So, you’ve got an interview. Great! Now what? At some point during the interview, your interviewer is going to ask “Do you have any questions?” and you’ll want to be prepared.
Why? When you’re looking for a job, it’s easy to feel desperate and you might want to take the first job that is offered to you, even if it’s not a good fit. This is a big mistake though. You don’t want to be stuck in a job that you hate. So take this opportunity to learn more about the company and the position, so you can determine if this position is right for you.
Asking questions also shows that you’re prepared for the interview and are interested in the position.
Questions you can ask:
Can you tell me more about the day-to-day responsibilities of this job?
This will help you better understand the job, so you’ll know if it will be a good fit for you. For example, if you are a people person and the interviewer tells you that you’ll be working alone in front of a computer all day, then maybe this isn’t the job for you.
This question will also give you an idea about what skills you’ll need to do this job. Maybe you don’t have those skills. Or maybe you do. Then you can talk up those skills in the interview.
How will my job performance be judged? How often would I be formally reviewed?

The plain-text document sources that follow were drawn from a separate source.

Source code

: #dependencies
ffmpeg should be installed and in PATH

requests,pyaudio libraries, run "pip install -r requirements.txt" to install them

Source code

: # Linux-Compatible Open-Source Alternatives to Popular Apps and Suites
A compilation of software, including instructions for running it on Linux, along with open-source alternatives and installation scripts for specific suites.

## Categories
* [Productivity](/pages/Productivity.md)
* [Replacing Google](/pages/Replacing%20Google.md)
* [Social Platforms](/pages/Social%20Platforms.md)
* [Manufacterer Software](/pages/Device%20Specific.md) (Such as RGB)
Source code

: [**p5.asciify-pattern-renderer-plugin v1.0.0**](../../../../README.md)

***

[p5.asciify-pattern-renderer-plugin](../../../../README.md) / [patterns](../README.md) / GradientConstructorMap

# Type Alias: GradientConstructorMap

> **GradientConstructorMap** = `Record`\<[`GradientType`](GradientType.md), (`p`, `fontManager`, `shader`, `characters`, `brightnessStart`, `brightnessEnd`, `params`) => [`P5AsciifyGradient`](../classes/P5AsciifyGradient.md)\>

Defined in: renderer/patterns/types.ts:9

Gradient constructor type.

Your employer is going to evaluate you. Don’t you want to know how?
What do you like best about working for this company?
This gives you some insight into the company’s culture. Also, what if the interviewer can’t answer the question or takes a really long time to come up with an answer. What does that tell you about the company?
Can you show me examples of projects I’d be working on?
You want to know what you’re getting into at this job.
What are the skills and experiences you’re looking for in an ideal candidate?
What if you have some of the required skills or experiences, but you didn’t put them on your resume? Now’s the time to let your interviewer know!
On the other hand, maybe you don’t have anything they are looking for. I once sat through a terrible interview where I had none of the skills or experiences they were looking for (In my defense, the job description was super vague). I did not feel good about myself. Clearly, the interviewer didn’t read my resume though, or they would have known I was not even remotely qualified for that position. It’s best to find out whether you’re qualified or not early in the hiring process.
How will I be trained?
Does this company have a structured training program, do they expect you to figure everything out on your own, or something in between? It’s good to know.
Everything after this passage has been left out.